NASA's ACRIMSAT Observes Venus Transit
Observations of the total solar irradiance made with the ACRIM3 instrument on NASA's ACRIMSAT satellite on June 5 and 6, 2012, tracked the effect of the transit of Venus, which lasted about six hours.
Venus' angular diameter in transit is approximately one-thirtieth the diameter of the sun, so it covered approximately 0.1 percent of the sun's surface. The ACRIM 3 data measure changes in total solar irradiance over time with a sample certainty of approximately 0.007 percent. ACRIM3 observed a maximum decrease in total solar irradiance of approximately 1.4 watts per square meter, or approximately 0.1 percent, which closely corresponds to the apparent size of Venus compared to that of the sun as seen from Earth.
Analyses of the radiation from the edge of the sun as Venus transited shows features characteristic of Venus' atmosphere. This information can provide a model to look for the signature of planetary atmospheres when similar observations are obtained from the transits of planets in orbit around other stars (known as exoplanets).
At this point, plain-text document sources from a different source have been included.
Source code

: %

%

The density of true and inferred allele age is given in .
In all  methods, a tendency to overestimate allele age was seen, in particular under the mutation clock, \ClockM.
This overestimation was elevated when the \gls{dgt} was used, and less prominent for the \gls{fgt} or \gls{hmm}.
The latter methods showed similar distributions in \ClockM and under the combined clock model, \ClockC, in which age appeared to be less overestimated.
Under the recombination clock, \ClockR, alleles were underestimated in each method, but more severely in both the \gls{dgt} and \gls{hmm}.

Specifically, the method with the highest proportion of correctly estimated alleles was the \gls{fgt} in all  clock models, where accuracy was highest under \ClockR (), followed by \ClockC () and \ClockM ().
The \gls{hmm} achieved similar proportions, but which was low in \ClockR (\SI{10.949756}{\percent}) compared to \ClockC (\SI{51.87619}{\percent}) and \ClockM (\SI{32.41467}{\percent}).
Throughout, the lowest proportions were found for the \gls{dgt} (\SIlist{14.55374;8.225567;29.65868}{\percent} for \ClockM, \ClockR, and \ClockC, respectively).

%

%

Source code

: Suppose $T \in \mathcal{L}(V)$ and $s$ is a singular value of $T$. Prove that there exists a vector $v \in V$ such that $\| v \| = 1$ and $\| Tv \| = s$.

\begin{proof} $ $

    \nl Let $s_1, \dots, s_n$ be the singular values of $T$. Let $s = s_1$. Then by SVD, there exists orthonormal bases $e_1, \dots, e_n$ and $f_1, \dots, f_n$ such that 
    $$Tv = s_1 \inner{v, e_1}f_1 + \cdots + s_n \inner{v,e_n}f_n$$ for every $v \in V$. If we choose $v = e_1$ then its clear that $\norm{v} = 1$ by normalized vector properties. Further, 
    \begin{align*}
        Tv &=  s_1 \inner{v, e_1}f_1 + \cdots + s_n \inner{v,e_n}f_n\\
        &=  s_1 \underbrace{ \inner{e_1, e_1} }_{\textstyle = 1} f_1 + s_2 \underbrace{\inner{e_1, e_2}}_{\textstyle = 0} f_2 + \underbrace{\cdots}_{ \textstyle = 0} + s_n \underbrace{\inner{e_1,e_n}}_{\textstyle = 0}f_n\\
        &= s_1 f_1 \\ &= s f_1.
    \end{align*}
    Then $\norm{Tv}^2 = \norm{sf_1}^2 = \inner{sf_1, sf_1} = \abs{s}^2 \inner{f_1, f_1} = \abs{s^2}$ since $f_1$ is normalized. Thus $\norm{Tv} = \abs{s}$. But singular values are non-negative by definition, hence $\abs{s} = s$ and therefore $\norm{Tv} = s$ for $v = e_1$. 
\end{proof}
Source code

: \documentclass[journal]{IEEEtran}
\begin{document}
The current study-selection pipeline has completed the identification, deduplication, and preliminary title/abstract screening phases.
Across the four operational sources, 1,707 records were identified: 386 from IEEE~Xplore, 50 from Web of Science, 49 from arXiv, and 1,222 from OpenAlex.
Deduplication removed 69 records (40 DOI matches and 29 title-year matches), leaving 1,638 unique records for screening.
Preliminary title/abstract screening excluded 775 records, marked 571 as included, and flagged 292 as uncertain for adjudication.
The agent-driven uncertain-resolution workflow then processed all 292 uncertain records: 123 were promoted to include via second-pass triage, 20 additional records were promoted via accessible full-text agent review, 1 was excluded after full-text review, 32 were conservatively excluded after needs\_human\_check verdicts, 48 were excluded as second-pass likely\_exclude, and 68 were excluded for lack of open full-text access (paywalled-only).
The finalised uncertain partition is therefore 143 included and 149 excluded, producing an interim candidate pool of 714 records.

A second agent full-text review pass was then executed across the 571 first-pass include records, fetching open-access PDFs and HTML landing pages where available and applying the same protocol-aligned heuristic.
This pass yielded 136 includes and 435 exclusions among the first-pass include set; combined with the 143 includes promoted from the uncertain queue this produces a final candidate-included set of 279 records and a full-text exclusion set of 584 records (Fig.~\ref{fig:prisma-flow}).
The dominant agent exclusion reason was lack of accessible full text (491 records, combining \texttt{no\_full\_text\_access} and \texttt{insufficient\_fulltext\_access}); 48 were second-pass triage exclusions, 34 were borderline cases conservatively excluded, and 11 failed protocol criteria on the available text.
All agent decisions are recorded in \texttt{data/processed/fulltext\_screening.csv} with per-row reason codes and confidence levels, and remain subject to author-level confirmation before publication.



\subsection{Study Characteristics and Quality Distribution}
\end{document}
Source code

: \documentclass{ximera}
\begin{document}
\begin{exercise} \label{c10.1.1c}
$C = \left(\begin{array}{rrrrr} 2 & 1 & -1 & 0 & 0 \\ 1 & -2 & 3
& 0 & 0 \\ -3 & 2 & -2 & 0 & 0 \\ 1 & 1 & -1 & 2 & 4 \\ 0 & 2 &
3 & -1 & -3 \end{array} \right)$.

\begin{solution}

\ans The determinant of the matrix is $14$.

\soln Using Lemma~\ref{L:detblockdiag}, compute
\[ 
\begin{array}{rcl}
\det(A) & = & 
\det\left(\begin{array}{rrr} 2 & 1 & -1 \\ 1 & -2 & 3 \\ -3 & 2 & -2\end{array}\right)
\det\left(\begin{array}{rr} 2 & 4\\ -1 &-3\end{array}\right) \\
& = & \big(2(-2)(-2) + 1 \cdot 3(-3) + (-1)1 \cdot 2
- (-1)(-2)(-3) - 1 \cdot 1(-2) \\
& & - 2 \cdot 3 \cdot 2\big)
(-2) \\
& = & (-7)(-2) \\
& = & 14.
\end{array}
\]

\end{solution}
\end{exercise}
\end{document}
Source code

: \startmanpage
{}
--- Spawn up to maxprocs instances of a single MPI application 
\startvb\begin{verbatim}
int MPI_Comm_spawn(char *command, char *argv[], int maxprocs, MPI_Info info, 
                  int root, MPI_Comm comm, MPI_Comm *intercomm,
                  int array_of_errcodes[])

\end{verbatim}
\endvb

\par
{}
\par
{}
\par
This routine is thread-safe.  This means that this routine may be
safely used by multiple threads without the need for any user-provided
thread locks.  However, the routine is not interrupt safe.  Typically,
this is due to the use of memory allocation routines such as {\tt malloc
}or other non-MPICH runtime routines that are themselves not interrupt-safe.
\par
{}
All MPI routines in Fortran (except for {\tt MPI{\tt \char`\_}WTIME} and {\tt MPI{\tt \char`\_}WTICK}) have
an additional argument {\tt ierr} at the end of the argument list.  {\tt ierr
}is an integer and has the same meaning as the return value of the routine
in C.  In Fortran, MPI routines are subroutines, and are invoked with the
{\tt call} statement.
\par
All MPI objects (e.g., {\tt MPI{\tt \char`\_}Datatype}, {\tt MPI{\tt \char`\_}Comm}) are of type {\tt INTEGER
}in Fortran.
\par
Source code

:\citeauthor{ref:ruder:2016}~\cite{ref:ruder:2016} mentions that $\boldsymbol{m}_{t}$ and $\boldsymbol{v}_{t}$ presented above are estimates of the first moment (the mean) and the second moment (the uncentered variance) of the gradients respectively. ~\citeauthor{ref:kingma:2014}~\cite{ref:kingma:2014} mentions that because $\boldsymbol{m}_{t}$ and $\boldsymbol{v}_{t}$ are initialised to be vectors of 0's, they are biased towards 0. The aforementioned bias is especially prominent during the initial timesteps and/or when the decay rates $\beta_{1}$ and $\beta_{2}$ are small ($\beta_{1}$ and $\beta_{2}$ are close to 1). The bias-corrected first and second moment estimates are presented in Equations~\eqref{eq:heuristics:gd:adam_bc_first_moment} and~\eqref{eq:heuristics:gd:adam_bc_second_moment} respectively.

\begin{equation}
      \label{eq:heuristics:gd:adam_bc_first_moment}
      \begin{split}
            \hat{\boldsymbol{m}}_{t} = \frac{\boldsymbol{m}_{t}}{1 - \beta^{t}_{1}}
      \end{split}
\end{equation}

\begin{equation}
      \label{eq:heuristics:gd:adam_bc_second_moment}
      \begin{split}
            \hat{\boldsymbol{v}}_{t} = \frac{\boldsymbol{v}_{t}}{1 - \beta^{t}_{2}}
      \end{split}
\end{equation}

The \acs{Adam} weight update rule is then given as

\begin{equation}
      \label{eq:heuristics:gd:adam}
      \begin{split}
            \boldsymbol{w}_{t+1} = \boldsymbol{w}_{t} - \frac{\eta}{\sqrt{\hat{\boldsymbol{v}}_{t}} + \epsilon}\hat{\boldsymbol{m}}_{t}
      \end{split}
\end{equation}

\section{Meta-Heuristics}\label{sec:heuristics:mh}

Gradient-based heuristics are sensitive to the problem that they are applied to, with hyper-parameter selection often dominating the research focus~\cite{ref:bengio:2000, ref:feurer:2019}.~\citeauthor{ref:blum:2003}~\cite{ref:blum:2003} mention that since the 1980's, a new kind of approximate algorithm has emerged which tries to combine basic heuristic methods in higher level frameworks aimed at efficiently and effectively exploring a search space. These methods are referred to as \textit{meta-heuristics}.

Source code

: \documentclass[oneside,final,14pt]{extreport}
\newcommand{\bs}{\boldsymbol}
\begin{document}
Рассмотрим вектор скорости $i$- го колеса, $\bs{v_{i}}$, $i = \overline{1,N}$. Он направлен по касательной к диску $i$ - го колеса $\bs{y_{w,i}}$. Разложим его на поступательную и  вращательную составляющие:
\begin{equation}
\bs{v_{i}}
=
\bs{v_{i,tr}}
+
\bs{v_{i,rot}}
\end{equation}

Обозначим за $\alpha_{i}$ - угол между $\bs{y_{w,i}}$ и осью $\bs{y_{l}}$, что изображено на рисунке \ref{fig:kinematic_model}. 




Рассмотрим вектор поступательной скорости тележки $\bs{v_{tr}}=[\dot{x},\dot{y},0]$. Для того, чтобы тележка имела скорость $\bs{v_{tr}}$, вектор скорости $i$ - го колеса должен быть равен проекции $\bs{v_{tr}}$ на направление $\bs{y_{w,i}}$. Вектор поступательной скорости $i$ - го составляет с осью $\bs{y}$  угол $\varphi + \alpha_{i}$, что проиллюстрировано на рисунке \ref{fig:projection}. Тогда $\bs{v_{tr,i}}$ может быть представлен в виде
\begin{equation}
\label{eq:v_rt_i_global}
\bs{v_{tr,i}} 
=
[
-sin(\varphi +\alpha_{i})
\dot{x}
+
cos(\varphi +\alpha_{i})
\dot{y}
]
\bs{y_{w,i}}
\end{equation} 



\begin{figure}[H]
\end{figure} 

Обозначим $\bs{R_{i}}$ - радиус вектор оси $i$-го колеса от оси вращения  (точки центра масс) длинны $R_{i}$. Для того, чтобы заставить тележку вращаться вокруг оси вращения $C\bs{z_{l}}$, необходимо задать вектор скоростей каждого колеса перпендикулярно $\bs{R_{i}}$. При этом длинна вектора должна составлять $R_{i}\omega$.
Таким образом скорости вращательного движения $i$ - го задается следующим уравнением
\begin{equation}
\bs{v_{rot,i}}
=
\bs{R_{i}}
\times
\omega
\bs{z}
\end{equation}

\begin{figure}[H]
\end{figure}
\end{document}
The ACRIMSAT/ACRIM3 experiment has been monitoring variations in total solar irradiance for NASA since 2000 and made nearly full-time observations during the 2012 transit of Venus. The ACRIMSAT project manager, Sandy Kwan, of NASA's Jet Propulsion Laboratory, Pasadena, Calif., made a special effort to acquire ACRIM3 total solar irradiance data in near real time and provide them to the Principal Investigator of the ACRIM3 Science Team, Dr. Richard C. Willson, for prompt processing and production of total solar irradiance results.